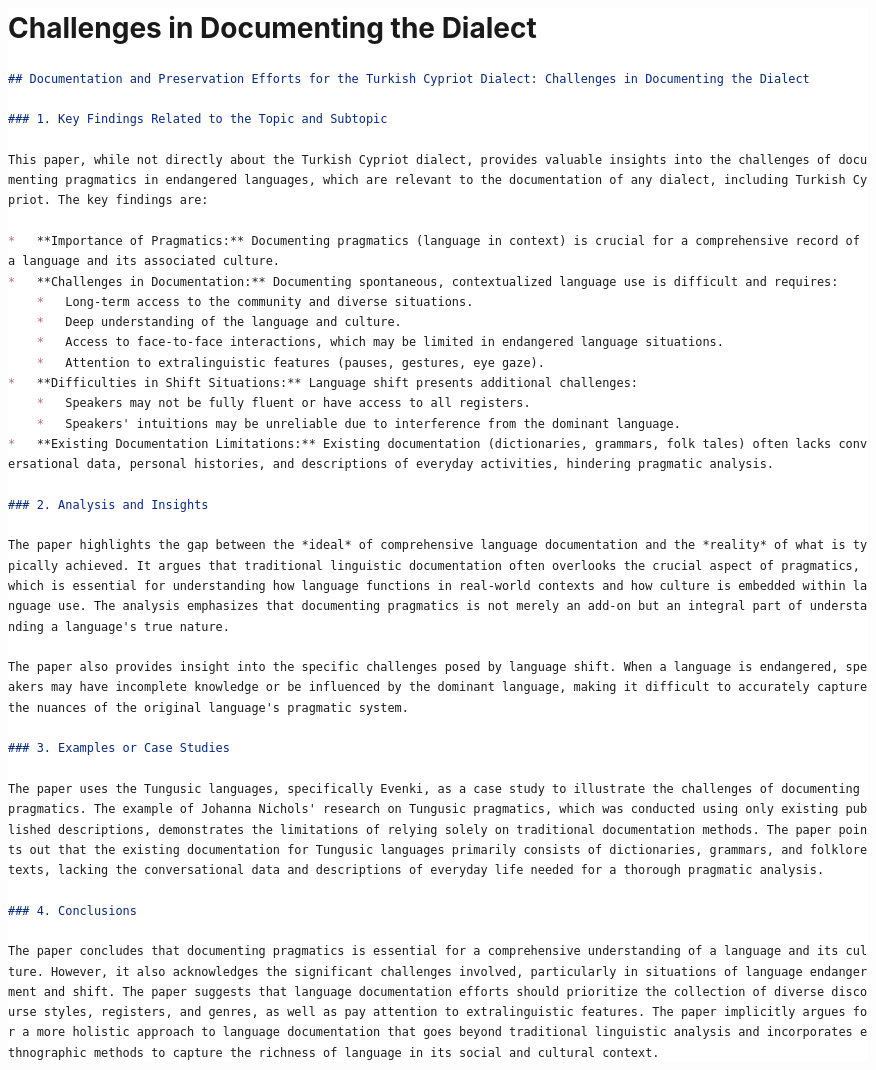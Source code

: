 # Challenges in Documenting the Dialect

```markdown
## Documentation and Preservation Efforts for the Turkish Cypriot Dialect: Challenges in Documenting the Dialect

### 1. Key Findings Related to the Topic and Subtopic

This paper, while not directly about the Turkish Cypriot dialect, provides valuable insights into the challenges of documenting pragmatics in endangered languages, which are relevant to the documentation of any dialect, including Turkish Cypriot. The key findings are:

*   **Importance of Pragmatics:** Documenting pragmatics (language in context) is crucial for a comprehensive record of a language and its associated culture.
*   **Challenges in Documentation:** Documenting spontaneous, contextualized language use is difficult and requires:
    *   Long-term access to the community and diverse situations.
    *   Deep understanding of the language and culture.
    *   Access to face-to-face interactions, which may be limited in endangered language situations.
    *   Attention to extralinguistic features (pauses, gestures, eye gaze).
*   **Difficulties in Shift Situations:** Language shift presents additional challenges:
    *   Speakers may not be fully fluent or have access to all registers.
    *   Speakers' intuitions may be unreliable due to interference from the dominant language.
*   **Existing Documentation Limitations:** Existing documentation (dictionaries, grammars, folk tales) often lacks conversational data, personal histories, and descriptions of everyday activities, hindering pragmatic analysis.

### 2. Analysis and Insights

The paper highlights the gap between the *ideal* of comprehensive language documentation and the *reality* of what is typically achieved. It argues that traditional linguistic documentation often overlooks the crucial aspect of pragmatics, which is essential for understanding how language functions in real-world contexts and how culture is embedded within language use. The analysis emphasizes that documenting pragmatics is not merely an add-on but an integral part of understanding a language's true nature.

The paper also provides insight into the specific challenges posed by language shift. When a language is endangered, speakers may have incomplete knowledge or be influenced by the dominant language, making it difficult to accurately capture the nuances of the original language's pragmatic system.

### 3. Examples or Case Studies

The paper uses the Tungusic languages, specifically Evenki, as a case study to illustrate the challenges of documenting pragmatics. The example of Johanna Nichols' research on Tungusic pragmatics, which was conducted using only existing published descriptions, demonstrates the limitations of relying solely on traditional documentation methods. The paper points out that the existing documentation for Tungusic languages primarily consists of dictionaries, grammars, and folklore texts, lacking the conversational data and descriptions of everyday life needed for a thorough pragmatic analysis.

### 4. Conclusions

The paper concludes that documenting pragmatics is essential for a comprehensive understanding of a language and its culture. However, it also acknowledges the significant challenges involved, particularly in situations of language endangerment and shift. The paper suggests that language documentation efforts should prioritize the collection of diverse discourse styles, registers, and genres, as well as pay attention to extralinguistic features. The paper implicitly argues for a more holistic approach to language documentation that goes beyond traditional linguistic analysis and incorporates ethnographic methods to capture the richness of language in its social and cultural context.
```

WHAT THE TASK REQUIRES - Exactly as written, return every line of the listing, but not the pictures.

EXPECTED ANSWER -
Source code

: # Challenges in Documenting the Dialect

```markdown
## Documentation and Preservation Efforts for the Turkish Cypriot Dialect: Challenges in Documenting the Dialect

### 1. Key Findings Related to the Topic and Subtopic

This paper, while not directly about the Turkish Cypriot dialect, provides valuable insights into the challenges of documenting pragmatics in endangered languages, which are relevant to the documentation of any dialect, including Turkish Cypriot. The key findings are:

*   **Importance of Pragmatics:** Documenting pragmatics (language in context) is crucial for a comprehensive record of a language and its associated culture.
*   **Challenges in Documentation:** Documenting spontaneous, contextualized language use is difficult and requires:
    *   Long-term access to the community and diverse situations.
    *   Deep understanding of the language and culture.
    *   Access to face-to-face interactions, which may be limited in endangered language situations.
    *   Attention to extralinguistic features (pauses, gestures, eye gaze).
*   **Difficulties in Shift Situations:** Language shift presents additional challenges:
    *   Speakers may not be fully fluent or have access to all registers.
    *   Speakers' intuitions may be unreliable due to interference from the dominant language.
*   **Existing Documentation Limitations:** Existing documentation (dictionaries, grammars, folk tales) often lacks conversational data, personal histories, and descriptions of everyday activities, hindering pragmatic analysis.

### 2. Analysis and Insights

The paper highlights the gap between the *ideal* of comprehensive language documentation and the *reality* of what is typically achieved. It argues that traditional linguistic documentation often overlooks the crucial aspect of pragmatics, which is essential for understanding how language functions in real-world contexts and how culture is embedded within language use. The analysis emphasizes that documenting pragmatics is not merely an add-on but an integral part of understanding a language's true nature.

The paper also provides insight into the specific challenges posed by language shift. When a language is endangered, speakers may have incomplete knowledge or be influenced by the dominant language, making it difficult to accurately capture the nuances of the original language's pragmatic system.

### 3. Examples or Case Studies

The paper uses the Tungusic languages, specifically Evenki, as a case study to illustrate the challenges of documenting pragmatics. The example of Johanna Nichols' research on Tungusic pragmatics, which was conducted using only existing published descriptions, demonstrates the limitations of relying solely on traditional documentation methods. The paper points out that the existing documentation for Tungusic languages primarily consists of dictionaries, grammars, and folklore texts, lacking the conversational data and descriptions of everyday life needed for a thorough pragmatic analysis.

### 4. Conclusions

The paper concludes that documenting pragmatics is essential for a comprehensive understanding of a language and its culture. However, it also acknowledges the significant challenges involved, particularly in situations of language endangerment and shift. The paper suggests that language documentation efforts should prioritize the collection of diverse discourse styles, registers, and genres, as well as pay attention to extralinguistic features. The paper implicitly argues for a more holistic approach to language documentation that goes beyond traditional linguistic analysis and incorporates ethnographic methods to capture the richness of language in its social and cultural context.
```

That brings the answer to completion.